Prompt — For the word "title", state how many lines of the records include it, with no other text.

Information shown —
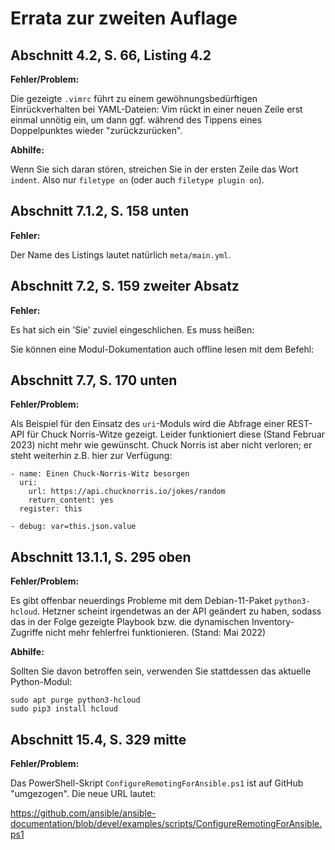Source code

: # Errata zur zweiten Auflage

## Abschnitt 4.2, S. 66, Listing 4.2

**Fehler/Problem:**

Die gezeigte `.vimrc` führt zu einem gewöhnungsbedürftigen Einrückverhalten
bei YAML-Dateien:
Vim rückt in einer neuen Zeile erst einmal unnötig ein, um dann ggf. 
während des Tippens eines Doppelpunktes wieder "zurückzurücken".

**Abhilfe:** 

Wenn Sie sich daran stören, streichen Sie in der ersten Zeile das Wort
`indent`. Also nur `filetype on` (oder auch `filetype plugin on`).


## Abschnitt 7.1.2, S. 158 unten

**Fehler:**

Der Name des Listings lautet natürlich `meta/main.yml`.


## Abschnitt 7.2, S. 159 zweiter Absatz

**Fehler:**

Es hat sich ein 'Sie' zuviel eingeschlichen. Es muss heißen:

Sie können eine Modul-Dokumentation auch offline lesen mit dem Befehl:


## Abschnitt 7.7, S. 170 unten

**Fehler/Problem:**

Als Beispiel für den Einsatz des `uri`-Moduls wird die Abfrage einer REST-API
für Chuck Norris-Witze gezeigt. Leider funktioniert diese (Stand Februar 2023)
nicht mehr wie gewünscht. Chuck Norris ist aber nicht verloren;
er steht weiterhin z.B. hier zur Verfügung:

```
- name: Einen Chuck-Norris-Witz besorgen
  uri:
    url: https://api.chucknorris.io/jokes/random
    return_content: yes
  register: this

- debug: var=this.json.value
```

## Abschnitt 13.1.1, S. 295 oben

**Fehler/Problem:**

Es gibt offenbar neuerdings Probleme mit dem Debian-11-Paket `python3-hcloud`.
Hetzner scheint irgendetwas an der API geändert zu haben, sodass das 
in der Folge gezeigte Playbook bzw. die dynamischen Inventory-Zugriffe
nicht mehr fehlerfrei funktionieren. (Stand: Mai 2022)

**Abhilfe:** 

Sollten Sie davon betroffen sein, verwenden Sie stattdessen das aktuelle
Python-Modul:

```
sudo apt purge python3-hcloud
sudo pip3 install hcloud
```

## Abschnitt 15.4, S. 329 mitte

**Fehler/Problem:**

Das PowerShell-Skript `ConfigureRemotingForAnsible.ps1` ist auf GitHub
"umgezogen". Die neue URL lautet:

https://github.com/ansible/ansible-documentation/blob/devel/examples/scripts/ConfigureRemotingForAnsible.ps1
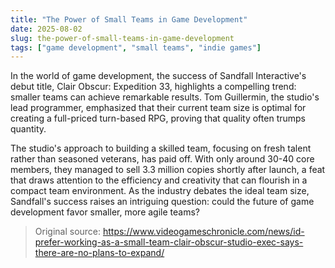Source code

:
 ```yaml
---
title: "The Power of Small Teams in Game Development"
date: 2025-08-02
slug: the-power-of-small-teams-in-game-development
tags: ["game development", "small teams", "indie games"]
---
```

In the world of game development, the success of Sandfall Interactive's debut title, Clair Obscur: Expedition 33, highlights a compelling trend: smaller teams can achieve remarkable results. Tom Guillermin, the studio's lead programmer, emphasized that their current team size is optimal for creating a full-priced turn-based RPG, proving that quality often trumps quantity.

The studio's approach to building a skilled team, focusing on fresh talent rather than seasoned veterans, has paid off. With only around 30-40 core members, they managed to sell 3.3 million copies shortly after launch, a feat that draws attention to the efficiency and creativity that can flourish in a compact team environment. As the industry debates the ideal team size, Sandfall's success raises an intriguing question: could the future of game development favor smaller, more agile teams?

> Original source: https://www.videogameschronicle.com/news/id-prefer-working-as-a-small-team-clair-obscur-studio-exec-says-there-are-no-plans-to-expand/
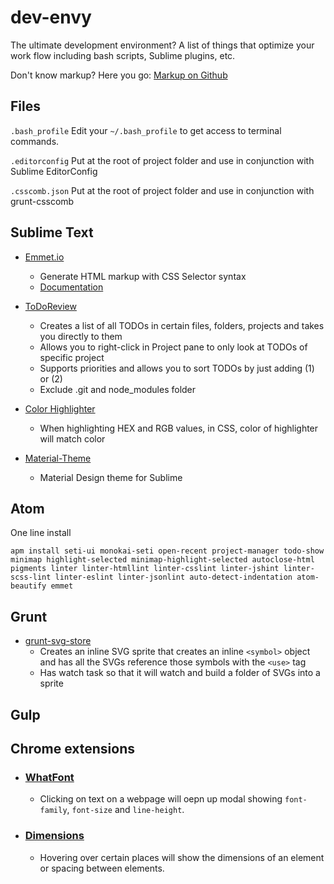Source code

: dev-envy
========

The ultimate development environment? A list of things that optimize your work flow including bash scripts, Sublime plugins, etc.

Don't know markup? Here you go: <a href="https://help.github.com/articles/writing-on-github/" target="_blank">Markup on Github</a>

## Files
`.bash_profile` Edit your `~/.bash_profile` to get access to terminal commands.

`.editorconfig` Put at the root of project folder and use in conjunction with Sublime EditorConfig

`.csscomb.json` Put at the root of project folder and use in conjunction with grunt-csscomb

## Sublime Text

* <a href="https://github.com/sergeche/emmet-sublime" target="_blank">Emmet.io</a>
  * Generate HTML markup with CSS Selector syntax
  * <a href="http://docs.emmet.io/" target="_blank">Documentation</a>

* <a href="https://sublime.wbond.net/packages/TodoReview" target="_blank">ToDoReview</a>
  * Creates a list of all TODOs in certain files, folders, projects and takes you directly to them
  * Allows you to right-click in Project pane to only look at TODOs of specific project
  * Supports priorities and allows you to sort TODOs by just adding (1) or (2)
  * Exclude .git and node_modules folder

* <a href="https://github.com/Monnoroch/ColorHighlighter" target="_blank">Color Highlighter</a>
  * When highlighting HEX and RGB values, in CSS, color of highlighter will match color

* <a href="http://equinusocio.github.io/material-theme/" target="_blank">Material-Theme</a>
  * Material Design theme for Sublime

## Atom

One line install

```
apm install seti-ui monokai-seti open-recent project-manager todo-show minimap highlight-selected minimap-highlight-selected autoclose-html pigments linter linter-htmllint linter-csslint linter-jshint linter-scss-lint linter-eslint linter-jsonlint auto-detect-indentation atom-beautify emmet
```

## Grunt

* <a href="https://github.com/FWeinb/grunt-svgstore" target="_blank">grunt-svg-store</a>
  * Creates an inline SVG sprite that creates an inline `<symbol>` object and has all the SVGs reference those symbols with the `<use>` tag
  * Has watch task so that it will watch and build a folder of SVGs into a sprite

## Gulp

## Chrome extensions

* ### <a href="https://chrome.google.com/webstore/detail/whatfont/jabopobgcpjmedljpbcaablpmlmfcogm/related?hl=en" target="_blank">WhatFont</a>
  * Clicking on text on a webpage will oepn up modal showing `font-family`, `font-size` and `line-height`.

* ### <a href="https://chrome.google.com/webstore/detail/dimensions/baocaagndhipibgklemoalmkljaimfdj?hl=en" target="_blank">Dimensions</a>
  * Hovering over certain places will show the dimensions of an element or spacing between elements.
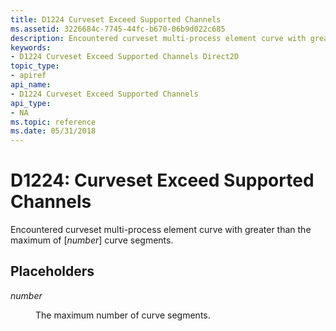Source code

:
 ```yaml
---
title: D1224 Curveset Exceed Supported Channels
ms.assetid: 3226684c-7745-44fc-b670-06b9d022c685
description: Encountered curveset multi-process element curve with greater than the maximum of curve segments.
keywords:
- D1224 Curveset Exceed Supported Channels Direct2D
topic_type:
- apiref
api_name:
- D1224 Curveset Exceed Supported Channels
api_type:
- NA
ms.topic: reference
ms.date: 05/31/2018
---
```


# D1224: Curveset Exceed Supported Channels

Encountered curveset multi-process element curve with greater than the maximum of \[*number*\] curve segments.

## Placeholders

<dl> <dt>

<span id="number"></span><span id="NUMBER"></span>*number*
</dt> <dd>

The maximum number of curve segments.

</dd> </dl> 



 

 

 

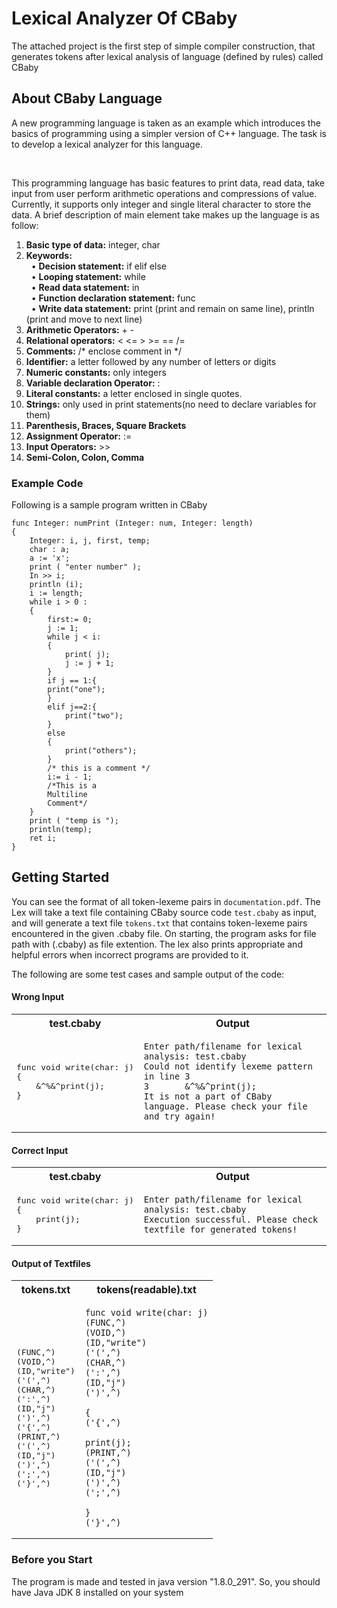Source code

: # Lexical Analyzer Of CBaby
The attached project is the first step of simple compiler construction, that generates tokens after lexical analysis of language (defined by rules) called CBaby

## About CBaby Language
A new programming language is taken as an example which introduces the basics of programming using a simpler version of C++ language. The task is to develop a lexical analyzer for this language.

<br />

This programming language has basic features to print data, read data, take input
from user perform arithmetic operations and compressions of value. Currently, it
supports only integer and single literal character to store the data. A brief description of main
element take makes up the language is as follow:

1. **Basic type of data:** integer, char
2. **Keywords:** <br />
&nbsp;  &bull;	 **Decision statement:** if elif else <br />
&nbsp;  &bull;	 **Looping statement:** while <br />
&nbsp;  &bull;	 **Read data statement:** in <br />
&nbsp;  &bull;	 **Function declaration statement:** func <br />
&nbsp;  &bull;	 **Write data statement:** print (print and remain on same line), println (print and move to next line) <br />
3. **Arithmetic Operators:** + -
4. **Relational operators:** < <= > >= == /=
5. **Comments:** /* enclose comment in */
6. **Identifier:** a letter followed by any number of letters or digits
7. **Numeric constants:** only integers
8. **Variable declaration Operator:** :
9. **Literal constants:** a letter enclosed in single quotes.
10. **Strings:** only used in print statements(no need to declare variables for them)
11. **Parenthesis, Braces, Square Brackets**
12. **Assignment Operator:** :=
13. **Input Operators:** >>
14. **Semi-Colon, Colon, Comma**

### Example Code
Following is a sample program written in CBaby

```
func Integer: numPrint (Integer: num, Integer: length)
{
	Integer: i, j, first, temp;
	char : a;
	a := 'x';
	print ( "enter number" );
	In >> i;
	println (i);
	i := length;
	while i > 0 :
	{
		first:= 0;
		j := 1;
		while j < i:
		{
			print( j);
			j := j + 1;
		}
		if j == 1:{
		print("one");
		}
		elif j==2:{
			print("two");
		}
		else
		{
			print("others");
		}
		/* this is a comment */
		i:= i - 1;
		/*This is a
		Multiline
		Comment*/
	}
	print ( "temp is ");
	println(temp);
	ret i;
}
```

## Getting Started
You can see the format of all token-lexeme pairs in `documentation.pdf`. The Lex will take a text file containing CBaby source code `test.cbaby` as input, and will generate a text file `tokens.txt` that contains token-lexeme pairs encountered in the given .cbaby file. On starting, the program asks for file path with (.cbaby) as file extention. The lex also prints appropriate and helpful errors when incorrect programs are provided to it.

The following are some test cases and sample output of the code:

#### Wrong Input
<table>
<tr>
<th>test.cbaby</th>
<th>Output</th>
</tr>
<tr>
<td>
<pre>
func void write(char: j)
{
	&^%&^print(j);
}
</pre>
</td>
<td>

```
Enter path/filename for lexical analysis: test.cbaby
Could not identify lexeme pattern in line 3
3       &^%&^print(j);
It is not a part of CBaby language. Please check your file and try again!
```

</td>
</tr>
</table>

#### Correct Input

<table>
<tr>
<th>test.cbaby</th>
<th>Output</th>
</tr>
<tr>
<td>
<pre>
func void write(char: j)
{
	print(j);
}
</pre>
</td>
<td>

```
Enter path/filename for lexical analysis: test.cbaby
Execution successful. Please check textfile for generated tokens!
```

</td>
</tr>
</table>

#### Output of Textfiles

<table>
<tr>
<th>tokens.txt</th>
<th>tokens(readable).txt</th>
</tr>
<tr>
<td>
<pre>
(FUNC,^)
(VOID,^)
(ID,"write")
('(',^)
(CHAR,^)
(':',^)
(ID,"j")
(')',^)
('{',^)
(PRINT,^)
('(',^)
(ID,"j")
(')',^)
(';',^)
('}',^)
</pre>
</td>
<td>

```
func void write(char: j)
(FUNC,^)
(VOID,^)
(ID,"write")
('(',^)
(CHAR,^)
(':',^)
(ID,"j")
(')',^)

{
('{',^)

print(j);
(PRINT,^)
('(',^)
(ID,"j")
(')',^)
(';',^)

}
('}',^)
```

</td>
</tr>
</table>

### Before you Start
The program is made and tested in java version "1.8.0_291". So, you should have Java JDK 8 installed on your system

Reply to the exercise — 3